Columna: Yo, el escribano

e-mail: [email protected]

"La ubicación de la ciudad capital de la Antigua Provincia de Santa Marta, levantada al norte de las Costas de 'La Tierra Firme de la América Meridional', relativamente próxima a las islas del Mar Caribe y al Viejo Continente fue acertada. En tanto, la cercanía a un caudaloso río navegable (Yuma, para algunos indígenas.

Karacalí, Arly, Guacahayo, Caripuña, o Karihuaña, para otros; incluso Rodrigo de Bastidas ante que 'Río Grande de la Magdalena', pensó llamarlo Río Nuevo Guadalquivir -en honor al que cruza Sevilla, su patria chica. Río que deriva su nombre del árabe al-wadi al-Kabir ¡Oh Gran Río, gran rey de Andalucía,) mostraba posibilidades de penetración a un enorme y desconocido territorio".

-Our History es Nuestra Historia-

Santa Marta está de moda. Y es la razón por la qué imponentes edificaciones en construcción se muestran por doquier. Felicitaciones a los constructores samarios que compiten con inversionistas de otras regiones de Colombia pues, aquellos, enseñan enorme capital. No es nada fácil para los empresarios samarios -considérese de aquí, a quien reside en Santa Marta- ya que los foráneos tienen el grueso de compradores en las populosas ciudades donde residen sus empresas constructoras.

De la misma manera la recuperación del Centro Histórico -con todos los defectos que alguien pueda considerar- permitió ampliar la oferta. Ahora es posible escoger que hacer y degustar. Un número creciente de negocios abren sus puertas, muchos de estos son de ciudadanos extranjeros. El lunar es la atención. Lenta muy lenta pues luego de seleccionar del menú, la espera desespera. Al punto que la orden de una misma mesa llega como a cuentagotas.

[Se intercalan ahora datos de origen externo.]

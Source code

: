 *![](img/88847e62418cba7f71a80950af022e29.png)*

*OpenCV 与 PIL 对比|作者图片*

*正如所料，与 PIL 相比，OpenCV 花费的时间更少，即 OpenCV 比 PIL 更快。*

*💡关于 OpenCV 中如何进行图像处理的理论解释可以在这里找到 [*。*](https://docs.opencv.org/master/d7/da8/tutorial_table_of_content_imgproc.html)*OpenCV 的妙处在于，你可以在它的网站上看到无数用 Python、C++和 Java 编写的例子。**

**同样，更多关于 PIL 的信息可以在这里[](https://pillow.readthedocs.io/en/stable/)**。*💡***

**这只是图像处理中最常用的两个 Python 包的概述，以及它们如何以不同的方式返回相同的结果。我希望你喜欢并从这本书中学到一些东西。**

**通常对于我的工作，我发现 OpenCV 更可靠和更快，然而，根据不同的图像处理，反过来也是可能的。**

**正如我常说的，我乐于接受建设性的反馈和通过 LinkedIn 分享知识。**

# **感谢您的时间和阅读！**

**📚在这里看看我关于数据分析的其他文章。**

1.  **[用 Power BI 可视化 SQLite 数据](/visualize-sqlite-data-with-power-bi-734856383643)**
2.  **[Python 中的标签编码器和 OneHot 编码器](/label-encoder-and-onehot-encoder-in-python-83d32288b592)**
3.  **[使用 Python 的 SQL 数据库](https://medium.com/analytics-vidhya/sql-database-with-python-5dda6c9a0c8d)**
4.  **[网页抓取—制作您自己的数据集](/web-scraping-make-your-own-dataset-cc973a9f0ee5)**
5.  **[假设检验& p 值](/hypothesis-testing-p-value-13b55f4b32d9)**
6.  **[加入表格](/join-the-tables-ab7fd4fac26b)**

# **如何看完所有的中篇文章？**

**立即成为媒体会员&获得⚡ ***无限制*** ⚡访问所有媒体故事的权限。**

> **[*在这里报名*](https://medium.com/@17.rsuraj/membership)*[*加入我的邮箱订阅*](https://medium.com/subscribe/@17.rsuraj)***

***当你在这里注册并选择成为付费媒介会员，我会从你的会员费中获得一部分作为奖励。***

A unos primero que a otros: "Sigue sin pena pues se enfría" dicen quienes deben esperar un poco más. Grave, gravísimo pues desencanta, aleja y quienes luego se quejan del restaurante, manifiestan que la mala atención fue en Santa Marta. Pero es algo que se puede corregir Por donde 'meta el ojo' algo nuevo y bueno se observa. En Marina Santa Marta en estos días se muestra un enorme yate azul, que a vuelo de pájaro se estima en 22 millones de dólares.

Unos 40 mil millones de pesos colombianos. Y eso es mucho dinero. ¿Por qué está en Santa Marta una persona que solo su embarcación de placer vale tanto? ¿Quién lo trajo? ¿A que vino? Para muchos que contemplan esta embarcación es tan solo un enorme yate, para otros una ilusión de grandes posibilidades -fugaces ideas de negocios que mueren antes de nacer- y para muy pocos es posible acceder al "Yate Azul" -'llámese como se llame' ésta o cualquiera otra embarcación, y sin estar al tanto si con ella vinieron sus propietarios- Para calificar al acceso es de rigor un segundo idioma y un aval.

Cuando este maravilloso yate (Dorothea III, de 147 pies proveniente de las islas ABC's -Aruba, Bonaire y Curazao, con bandera de Santa Lucía) leve sus millonarias anclas, a sus similares informará de un nuevo destino en el corredor náutico del Caribe y de una Marina que ofrece seguridad en épocas de huracanes en un lugar llamado Santa Marta, la ciudad habitada más antigua fundada en la Tierra Firme de la América meridional…

Del mar Caribe remontamos la montaña y allá también se muestran los Buenos Tiempos. No inmediatos, están por llegar. Es el caso de Minca donde se requiere mejorar un tris y sólo un tris la carretera actual -calzada asfaltada y obras complementarias-.

Las curvas actuales y su diminuto tamaño la embellecen pues es este un destino ecoturístico internacional con encantos que no se encuentran en otro lugar.

Soy testigo de excepción. A inicios del año en curso, con mucha reserva fui requerido en unión de unos indígenas para departir con Mauricio Rodríguez Múnera, embajador de Colombia en el Reino Unido, y cuñado de Juan Manuel Santos, nuestro actual presidente, El Embajador y su familia permanecieron dos días en esta vertiente del río Gaira. Muy pocos se enteraron de su estadía. Y punto final. Muy pronto tendremos excelentes noticias pues, Santa Marta 'guarda' la magia de tenerlo todo... o casi todo.